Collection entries
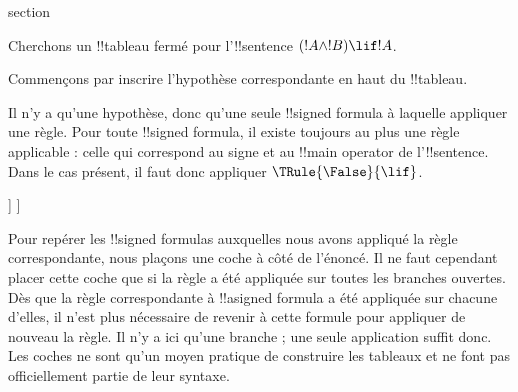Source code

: \documentclass[11pt,a4paper,openany]{memoir}
\begin{document}
\endgroup



\begingroup
\expandafter\def\csname ol@sectioncs\endcsname{section}
\def\olfilename{proving-things}


      {}
      {}


\begin{ex}
Cherchons un !!{tableau} fermé pour l'!!{sentence}
$(!A \land !B) \lif !A$.

Commençons par inscrire l'hypothèse correspondante en haut du
!!{tableau}.
\begin{oltableau}
  [\sFmla{\False}{(\formula{A} \land \formula{B}) \lif \formula{A}},
    just = \TAss]
\end{oltableau}

Il n'y a qu'une hypothèse, donc qu'une seule !!{signed formula} à
laquelle appliquer une règle. Pour toute !!{signed formula}, il existe
toujours au plus une règle applicable : celle qui correspond au signe
et au !!{main operator} de l'!!{sentence}. Dans le cas présent, il faut
donc appliquer $\TRule{\False}{\lif}$.
\begin{oltableau}
  [\sFmla{\False}{(\formula{A} \land \formula{B}) \lif \formula{A}},
    checked, just = \TAss
    [\sFmla{\True}{\formula{A} \land \formula{B}},
      just={\TRule{\False}{\lif}[1]}
      [\sFmla{\False}{\formula{A}}, just={\TRule{\False}{\lif}[1]}]
    ]
  ]
\end{oltableau}
Pour repérer les !!{signed formula}s auxquelles nous avons appliqué la
règle correspondante, nous plaçons une coche à côté de l'énoncé. Il ne
faut cependant placer cette coche que si la règle a été appliquée sur
toutes les branches ouvertes. Dès que la règle correspondante à
!!a{signed formula} a été appliquée sur chacune d'elles, il n'est plus
nécessaire de revenir à cette formule pour appliquer de nouveau la
règle. Il n'y a ici qu'une branche ; une seule application suffit donc.
Les coches ne sont qu'un moyen pratique de construire les tableaux et
ne font pas officiellement partie de leur syntaxe.


\end{ex}
\end{document}
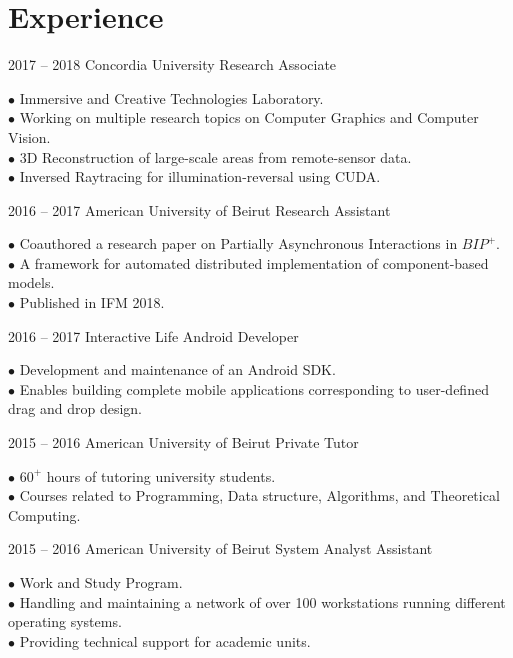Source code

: \documentclass{tccv}
\begin{document}
\section{Experience}
\begin{eventlist}

\item{2017 -- 2018}
     {Concordia University}
     {Research Associate}

$\bullet$ Immersive and Creative Technologies Laboratory.\\
$\bullet$ Working on multiple research topics on Computer Graphics and Computer Vision.\\
$\bullet$ 3D Reconstruction of large-scale areas from remote-sensor data.\\
$\bullet$ Inversed Raytracing for illumination-reversal using CUDA.



\item{2016 -- 2017}
     {American University of Beirut}
     {Research Assistant}

$\bullet$ Coauthored a research paper on Partially Asynchronous Interactions in $BIP^+$.\\
$\bullet$ A framework for automated distributed implementation of component-based models. \\
    $\bullet$ Published in IFM 2018. 

\item{2016 -- 2017}
     {Interactive Life}
     {Android Developer}

$\bullet$ Development and maintenance of an Android SDK.\\
$\bullet$ Enables building complete mobile applications corresponding to user-defined drag and drop design.

\item{2015 -- 2016}
     {American University of Beirut}
     {Private Tutor}

$\bullet$ $60^+$ hours of tutoring university students.\\
$\bullet$ Courses related to Programming, Data structure, Algorithms, and Theoretical Computing.

\item{2015 -- 2016}
     {American University of Beirut}
     {System Analyst Assistant}

$\bullet$ Work and Study Program.\\
$\bullet$ Handling and maintaining a network of over 100 workstations running different operating systems. \\
$\bullet$ Providing technical support for academic units.


\end{eventlist}
\end{document}
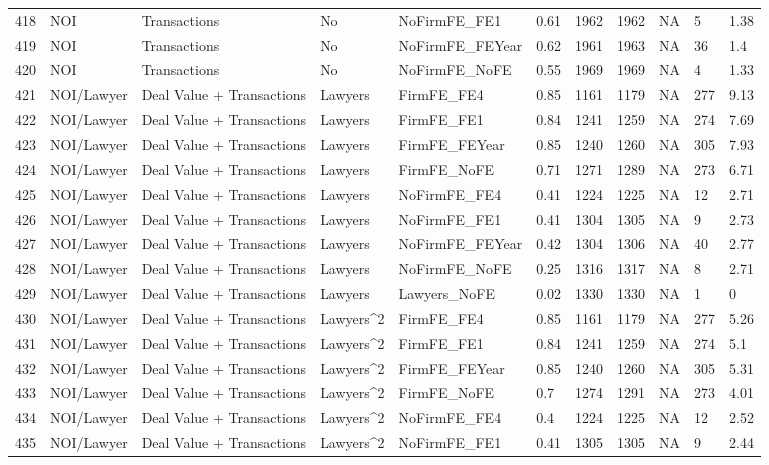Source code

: \documentclass{article}
\begin{document}
\begin{table}[H]
\begin{tabular}{rllllllllll}
  418 & NOI & Transactions & No & NoFirmFE\_FE1 & 0.61 & 1962 & 1962 & NA & 5 & 1.38 \\
  419 & NOI & Transactions & No & NoFirmFE\_FEYear & 0.62 & 1961 & 1963 & NA & 36 & 1.4 \\
  420 & NOI & Transactions & No & NoFirmFE\_NoFE & 0.55 & 1969 & 1969 & NA & 4 & 1.33 \\
  421 & NOI/Lawyer & Deal Value + Transactions & Lawyers & FirmFE\_FE4 & 0.85 & 1161 & 1179 & NA & 277 & 9.13 \\
  422 & NOI/Lawyer & Deal Value + Transactions & Lawyers & FirmFE\_FE1 & 0.84 & 1241 & 1259 & NA & 274 & 7.69 \\
  423 & NOI/Lawyer & Deal Value + Transactions & Lawyers & FirmFE\_FEYear & 0.85 & 1240 & 1260 & NA & 305 & 7.93 \\
  424 & NOI/Lawyer & Deal Value + Transactions & Lawyers & FirmFE\_NoFE & 0.71 & 1271 & 1289 & NA & 273 & 6.71 \\
  425 & NOI/Lawyer & Deal Value + Transactions & Lawyers & NoFirmFE\_FE4 & 0.41 & 1224 & 1225 & NA & 12 & 2.71 \\
  426 & NOI/Lawyer & Deal Value + Transactions & Lawyers & NoFirmFE\_FE1 & 0.41 & 1304 & 1305 & NA & 9 & 2.73 \\
  427 & NOI/Lawyer & Deal Value + Transactions & Lawyers & NoFirmFE\_FEYear & 0.42 & 1304 & 1306 & NA & 40 & 2.77 \\
  428 & NOI/Lawyer & Deal Value + Transactions & Lawyers & NoFirmFE\_NoFE & 0.25 & 1316 & 1317 & NA & 8 & 2.71 \\
  429 & NOI/Lawyer & Deal Value + Transactions & Lawyers & Lawyers\_NoFE & 0.02 & 1330 & 1330 & NA & 1 & 0 \\
  430 & NOI/Lawyer & Deal Value + Transactions & Lawyers^2 & FirmFE\_FE4 & 0.85 & 1161 & 1179 & NA & 277 & 5.26 \\
  431 & NOI/Lawyer & Deal Value + Transactions & Lawyers^2 & FirmFE\_FE1 & 0.84 & 1241 & 1259 & NA & 274 & 5.1 \\
  432 & NOI/Lawyer & Deal Value + Transactions & Lawyers^2 & FirmFE\_FEYear & 0.85 & 1240 & 1260 & NA & 305 & 5.31 \\
  433 & NOI/Lawyer & Deal Value + Transactions & Lawyers^2 & FirmFE\_NoFE & 0.7 & 1274 & 1291 & NA & 273 & 4.01 \\
  434 & NOI/Lawyer & Deal Value + Transactions & Lawyers^2 & NoFirmFE\_FE4 & 0.4 & 1224 & 1225 & NA & 12 & 2.52 \\
  435 & NOI/Lawyer & Deal Value + Transactions & Lawyers^2 & NoFirmFE\_FE1 & 0.41 & 1305 & 1305 & NA & 9 & 2.44 \\

\end{tabular}
\end{table}
\end{document}
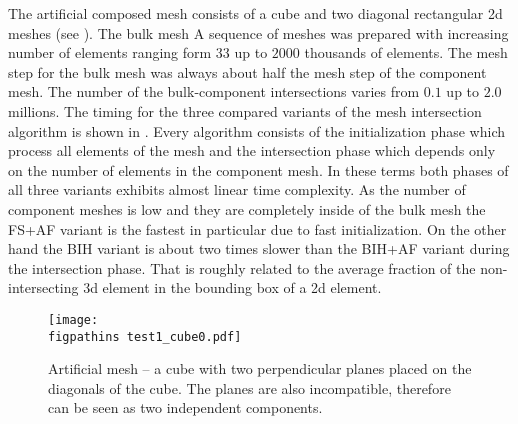 % 

The artificial composed mesh consists of a cube and two diagonal rectangular 2d meshes (see ). The bulk mesh 
A sequence of meshes was prepared with increasing number of elements ranging
form $33$ up to $2000$ thousands of elements. The mesh step for the bulk mesh was always about half the mesh step of the component mesh. 
The number of the bulk-component intersections varies from $0.1$ up to $2.0$ millions. The timing for the three compared variants
of the mesh intersection algorithm is shown in . Every algorithm consists of the initialization phase which process all elements of the mesh 
and the intersection phase which depends only on the number of elements in the component mesh. In these terms both phases of all three variants exhibits almost 
linear time complexity. As the number of component meshes is low and they are completely inside of the bulk mesh the FS+AF variant is the fastest in particular
due to fast initialization. On the other hand the BIH variant is about two times slower than the BIH+AF variant during the intersection phase. 
That is roughly related to the average fraction of the non-intersecting 3d element in the bounding box of a 2d element.


\begin{figure}[!htb]
    \centering
    \texttt{[image: \\figpathins test1\_cube0.pdf]}
    \caption[Cube intersected by two diagonal fractures.]
    {Artificial mesh -- a cube with two perpendicular planes placed on the diagonals of the cube.
        The planes are also incompatible, therefore can be seen as two independent components.}
    \label{fig:cube_mesh}
\end{figure}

Work request:
Please return the entries above exactly as they appear, but without the pictures.

Problem solution:
Source code

: \documentclass[11pt,a4paper,openany]{memoir}
\begin{document}
\endgroup



\begingroup
\expandafter\def\csname ol@sectioncs\endcsname{section}
\def\olfilename{proving-things}


      {}
      {}


\begin{ex}
Cherchons un !!{tableau} fermé pour l'!!{sentence}
$(!A \land !B) \lif !A$.

Commençons par inscrire l'hypothèse correspondante en haut du
!!{tableau}.
\begin{oltableau}
  [\sFmla{\False}{(\formula{A} \land \formula{B}) \lif \formula{A}},
    just = \TAss]
\end{oltableau}

Il n'y a qu'une hypothèse, donc qu'une seule !!{signed formula} à
laquelle appliquer une règle. Pour toute !!{signed formula}, il existe
toujours au plus une règle applicable : celle qui correspond au signe
et au !!{main operator} de l'!!{sentence}. Dans le cas présent, il faut
donc appliquer $\TRule{\False}{\lif}$.
\begin{oltableau}
  [\sFmla{\False}{(\formula{A} \land \formula{B}) \lif \formula{A}},
    checked, just = \TAss
    [\sFmla{\True}{\formula{A} \land \formula{B}},
      just={\TRule{\False}{\lif}[1]}
      [\sFmla{\False}{\formula{A}}, just={\TRule{\False}{\lif}[1]}]
    ]
  ]
\end{oltableau}
Pour repérer les !!{signed formula}s auxquelles nous avons appliqué la
règle correspondante, nous plaçons une coche à côté de l'énoncé. Il ne
faut cependant placer cette coche que si la règle a été appliquée sur
toutes les branches ouvertes. Dès que la règle correspondante à
!!a{signed formula} a été appliquée sur chacune d'elles, il n'est plus
nécessaire de revenir à cette formule pour appliquer de nouveau la
règle. Il n'y a ici qu'une branche ; une seule application suffit donc.
Les coches ne sont qu'un moyen pratique de construire les tableaux et
ne font pas officiellement partie de leur syntaxe.


\end{ex}
\end{document}
Source code

: \documentclass{tccv}
\begin{document}
\section{Experience}
\begin{eventlist}

\item{2017 -- 2018}
     {Concordia University}
     {Research Associate}

$\bullet$ Immersive and Creative Technologies Laboratory.\\
$\bullet$ Working on multiple research topics on Computer Graphics and Computer Vision.\\
$\bullet$ 3D Reconstruction of large-scale areas from remote-sensor data.\\
$\bullet$ Inversed Raytracing for illumination-reversal using CUDA.



\item{2016 -- 2017}
     {American University of Beirut}
     {Research Assistant}

$\bullet$ Coauthored a research paper on Partially Asynchronous Interactions in $BIP^+$.\\
$\bullet$ A framework for automated distributed implementation of component-based models. \\
    $\bullet$ Published in IFM 2018. 

\item{2016 -- 2017}
     {Interactive Life}
     {Android Developer}

$\bullet$ Development and maintenance of an Android SDK.\\
$\bullet$ Enables building complete mobile applications corresponding to user-defined drag and drop design.

\item{2015 -- 2016}
     {American University of Beirut}
     {Private Tutor}

$\bullet$ $60^+$ hours of tutoring university students.\\
$\bullet$ Courses related to Programming, Data structure, Algorithms, and Theoretical Computing.

\item{2015 -- 2016}
     {American University of Beirut}
     {System Analyst Assistant}

$\bullet$ Work and Study Program.\\
$\bullet$ Handling and maintaining a network of over 100 workstations running different operating systems. \\
$\bullet$ Providing technical support for academic units.


\end{eventlist}
\end{document}
Source code

: \documentclass{article}
\begin{document}
\begin{table}[H]
\begin{tabular}{rllllllllll}
  418 & NOI & Transactions & No & NoFirmFE\_FE1 & 0.61 & 1962 & 1962 & NA & 5 & 1.38 \\
  419 & NOI & Transactions & No & NoFirmFE\_FEYear & 0.62 & 1961 & 1963 & NA & 36 & 1.4 \\
  420 & NOI & Transactions & No & NoFirmFE\_NoFE & 0.55 & 1969 & 1969 & NA & 4 & 1.33 \\
  421 & NOI/Lawyer & Deal Value + Transactions & Lawyers & FirmFE\_FE4 & 0.85 & 1161 & 1179 & NA & 277 & 9.13 \\
  422 & NOI/Lawyer & Deal Value + Transactions & Lawyers & FirmFE\_FE1 & 0.84 & 1241 & 1259 & NA & 274 & 7.69 \\
  423 & NOI/Lawyer & Deal Value + Transactions & Lawyers & FirmFE\_FEYear & 0.85 & 1240 & 1260 & NA & 305 & 7.93 \\
  424 & NOI/Lawyer & Deal Value + Transactions & Lawyers & FirmFE\_NoFE & 0.71 & 1271 & 1289 & NA & 273 & 6.71 \\
  425 & NOI/Lawyer & Deal Value + Transactions & Lawyers & NoFirmFE\_FE4 & 0.41 & 1224 & 1225 & NA & 12 & 2.71 \\
  426 & NOI/Lawyer & Deal Value + Transactions & Lawyers & NoFirmFE\_FE1 & 0.41 & 1304 & 1305 & NA & 9 & 2.73 \\
  427 & NOI/Lawyer & Deal Value + Transactions & Lawyers & NoFirmFE\_FEYear & 0.42 & 1304 & 1306 & NA & 40 & 2.77 \\
  428 & NOI/Lawyer & Deal Value + Transactions & Lawyers & NoFirmFE\_NoFE & 0.25 & 1316 & 1317 & NA & 8 & 2.71 \\
  429 & NOI/Lawyer & Deal Value + Transactions & Lawyers & Lawyers\_NoFE & 0.02 & 1330 & 1330 & NA & 1 & 0 \\
  430 & NOI/Lawyer & Deal Value + Transactions & Lawyers^2 & FirmFE\_FE4 & 0.85 & 1161 & 1179 & NA & 277 & 5.26 \\
  431 & NOI/Lawyer & Deal Value + Transactions & Lawyers^2 & FirmFE\_FE1 & 0.84 & 1241 & 1259 & NA & 274 & 5.1 \\
  432 & NOI/Lawyer & Deal Value + Transactions & Lawyers^2 & FirmFE\_FEYear & 0.85 & 1240 & 1260 & NA & 305 & 5.31 \\
  433 & NOI/Lawyer & Deal Value + Transactions & Lawyers^2 & FirmFE\_NoFE & 0.7 & 1274 & 1291 & NA & 273 & 4.01 \\
  434 & NOI/Lawyer & Deal Value + Transactions & Lawyers^2 & NoFirmFE\_FE4 & 0.4 & 1224 & 1225 & NA & 12 & 2.52 \\
  435 & NOI/Lawyer & Deal Value + Transactions & Lawyers^2 & NoFirmFE\_FE1 & 0.41 & 1305 & 1305 & NA & 9 & 2.44 \\

\end{tabular}
\end{table}
\end{document}
 % 

The artificial composed mesh consists of a cube and two diagonal rectangular 2d meshes (see ). The bulk mesh 
A sequence of meshes was prepared with increasing number of elements ranging
form $33$ up to $2000$ thousands of elements. The mesh step for the bulk mesh was always about half the mesh step of the component mesh. 
The number of the bulk-component intersections varies from $0.1$ up to $2.0$ millions. The timing for the three compared variants
of the mesh intersection algorithm is shown in . Every algorithm consists of the initialization phase which process all elements of the mesh 
and the intersection phase which depends only on the number of elements in the component mesh. In these terms both phases of all three variants exhibits almost 
linear time complexity. As the number of component meshes is low and they are completely inside of the bulk mesh the FS+AF variant is the fastest in particular
due to fast initialization. On the other hand the BIH variant is about two times slower than the BIH+AF variant during the intersection phase. 
That is roughly related to the average fraction of the non-intersecting 3d element in the bounding box of a 2d element.


\begin{figure}[!htb]
    \centering
    \texttt{[image: \\figpathins test1\_cube0.pdf]}
    \caption[Cube intersected by two diagonal fractures.]
    {Artificial mesh -- a cube with two perpendicular planes placed on the diagonals of the cube.
        The planes are also incompatible, therefore can be seen as two independent components.}
    \label{fig:cube_mesh}
\end{figure}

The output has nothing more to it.